_TASK REQUIREMENTS:_ Go through the material line by line and copy each one with the word "Compiles".

_SUPPLIED DATA:_
^^^^

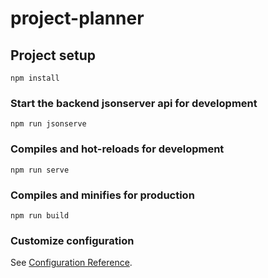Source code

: # project-planner

## Project setup
```
npm install
```

### Start the backend jsonserver api for development
```
npm run jsonserve
```

### Compiles and hot-reloads for development
```
npm run serve
```

### Compiles and minifies for production
```
npm run build
```

### Customize configuration
See [Configuration Reference](https://cli.vuejs.org/config/).
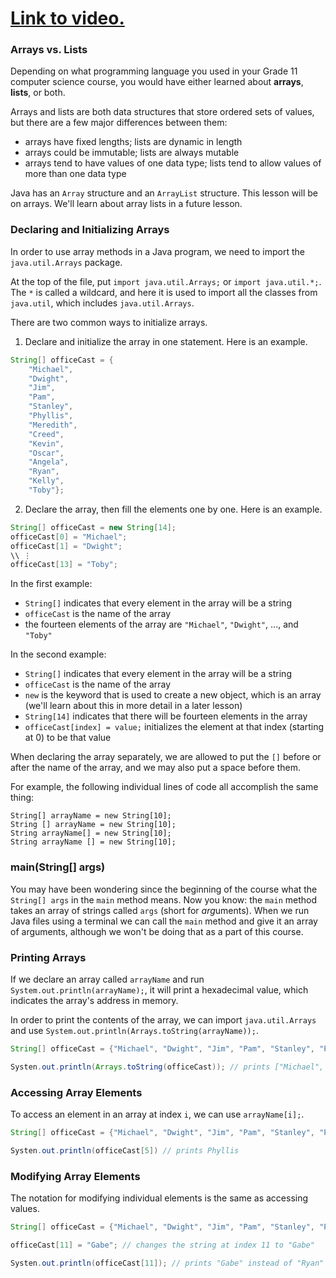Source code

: # [Link to video.](https://www.youtube.com/watch?v=B0wFWPHkesA&list=PLVD25niNi0BnyWtuQTSchyZWbQrMq_PUu)

### Arrays vs. Lists

Depending on what programming language you used in your Grade 11 computer science course, you would have either learned about **arrays**, **lists**, or both.

Arrays and lists are both data structures that store ordered sets of values, but there are a few major differences between them:

* arrays have fixed lengths; lists are dynamic in length
* arrays could be immutable; lists are always mutable
* arrays tend to have values of one data type; lists tend to allow values of more than one data type

Java has an `Array` structure and an `ArrayList` structure. This lesson will be on arrays. We'll learn about array lists in a future lesson.

### Declaring and Initializing Arrays

In order to use array methods in a Java program, we need to import the `java.util.Arrays` package.

At the top of the file, put `import java.util.Arrays;` or `import java.util.*;`. The `*` is called a wildcard, and here it is used to import all the classes from `java.util`, which includes `java.util.Arrays`.

There are two common ways to initialize arrays.

1. Declare and initialize the array in one statement.
   Here is an example.

```java
String[] officeCast = {
    "Michael",
    "Dwight",
    "Jim",
    "Pam",
    "Stanley",
    "Phyllis",
    "Meredith",
    "Creed",
    "Kevin",
    "Oscar",
    "Angela",
    "Ryan",
    "Kelly",
    "Toby"};
```

2. Declare the array, then fill the elements one by one.
   Here is an example.

```java
String[] officeCast = new String[14];
officeCast[0] = "Michael";
officeCast[1] = "Dwight";
\\ ⋮
officeCast[13] = "Toby";
```

In the first example:

* `String[]` indicates that every element in the array will be a string
* `officeCast` is the name of the array
* the fourteen elements of the array are `"Michael"`, `"Dwight"`, ..., and `"Toby"`

In the second example:

* `String[]` indicates that every element in the array will be a string
* `officeCast` is the name of the array
* `new` is the keyword that is used to create a new object, which is an array (we'll learn about this in more detail in a later lesson)
* `String[14]` indicates that there will be fourteen elements in the array
* `officeCast[index] = value;` initializes the element at that index (starting at 0) to be that value

When declaring the array separately, we are allowed to put the `[]` before or after the name of the array, and we may also put a space before them.

For example, the following individual lines of code all accomplish the same thing:

`String[] arrayName = new String[10];`    
`String [] arrayName = new String[10];`    
`String arrayName[] = new String[10];`    
`String arrayName [] = new String[10];`

### main(String[] args)

You may have been wondering since the beginning of the course what the `String[] args` in the `main` method means. Now you know: the `main` method takes an array of strings called `args` (short for *arg*uments). When we run Java files using a terminal we can call the `main` method and give it an array of arguments, although we won't be doing that as a part of this course. 

### Printing Arrays

If we declare an array called `arrayName` and run `System.out.println(arrayName);`, it will print a hexadecimal value, which indicates the array's address in memory.

In order to print the contents of the array, we can import `java.util.Arrays` and use `System.out.println(Arrays.toString(arrayName));`. 

```java
String[] officeCast = {"Michael", "Dwight", "Jim", "Pam", "Stanley", "Phyllis", "Meredith", "Creed", "Kevin", "Oscar", "Angela", "Ryan", "Kelly", "Toby"};

Systen.out.println(Arrays.toString(officeCast)); // prints ["Michael", "Dwight", "Jim", "Pam", "Stanley", "Phyllis", "Meredith", "Creed", "Kevin", "Oscar", "Angela", "Ryan", "Kelly", "Toby"]
```

### Accessing Array Elements

To access an element in an array at index `i`, we can use `arrayName[i];`.

```java
String[] officeCast = {"Michael", "Dwight", "Jim", "Pam", "Stanley", "Phyllis", "Meredith", "Creed", "Kevin", "Oscar", "Angela", "Ryan", "Kelly", "Toby"};

Systen.out.println(officeCast[5]) // prints Phyllis
```

### Modifying Array Elements

The notation for modifying individual elements is the same as accessing values.

```java
String[] officeCast = {"Michael", "Dwight", "Jim", "Pam", "Stanley", "Phyllis", "Meredith", "Creed", "Kevin", "Oscar", "Angela", "Ryan", "Kelly", "Toby"};

officeCast[11] = "Gabe"; // changes the string at index 11 to "Gabe"

Systen.out.println(officeCast[11]); // prints "Gabe" instead of "Ryan"
```
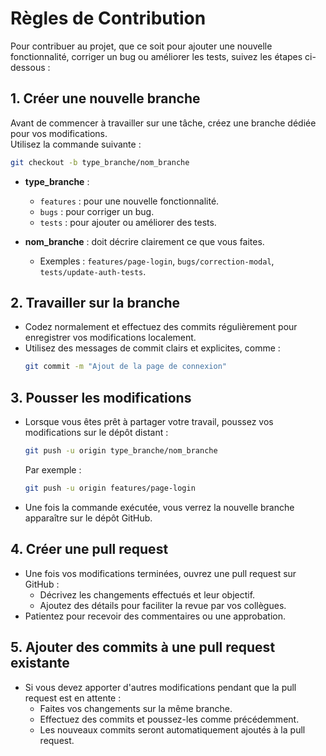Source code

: # Règles de Contribution

Pour contribuer au projet, que ce soit pour ajouter une nouvelle fonctionnalité, corriger un bug ou améliorer les tests, suivez les étapes ci-dessous :



## 1. **Créer une nouvelle branche**
Avant de commencer à travailler sur une tâche, créez une branche dédiée pour vos modifications.  
Utilisez la commande suivante :  
```bash
git checkout -b type_branche/nom_branche
```

- **type_branche** :
  - `features` : pour une nouvelle fonctionnalité.
  - `bugs` : pour corriger un bug.
  - `tests` : pour ajouter ou améliorer des tests.

- **nom_branche** : doit décrire clairement ce que vous faites.
  - Exemples : `features/page-login`, `bugs/correction-modal`, `tests/update-auth-tests`.


## 2. **Travailler sur la branche**
- Codez normalement et effectuez des commits régulièrement pour enregistrer vos modifications localement.
- Utilisez des messages de commit clairs et explicites, comme :  
  ```bash
  git commit -m "Ajout de la page de connexion"
  ```


## 3. **Pousser les modifications**
- Lorsque vous êtes prêt à partager votre travail, poussez vos modifications sur le dépôt distant :  
  ```bash
  git push -u origin type_branche/nom_branche
  ```
  Par exemple :  
  ```bash
  git push -u origin features/page-login
  ```

- Une fois la commande exécutée, vous verrez la nouvelle branche apparaître sur le dépôt GitHub.


## 4. **Créer une pull request**
- Une fois vos modifications terminées, ouvrez une pull request sur GitHub :
  - Décrivez les changements effectués et leur objectif.
  - Ajoutez des détails pour faciliter la revue par vos collègues.
- Patientez pour recevoir des commentaires ou une approbation.


## 5. **Ajouter des commits à une pull request existante**
- Si vous devez apporter d'autres modifications pendant que la pull request est en attente :
  - Faites vos changements sur la même branche.
  - Effectuez des commits et poussez-les comme précédemment.
  - Les nouveaux commits seront automatiquement ajoutés à la pull request.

^^^^

_COMPLETED TASK:_
### Compiles and hot-reloads for development
### Compiles and minifies for production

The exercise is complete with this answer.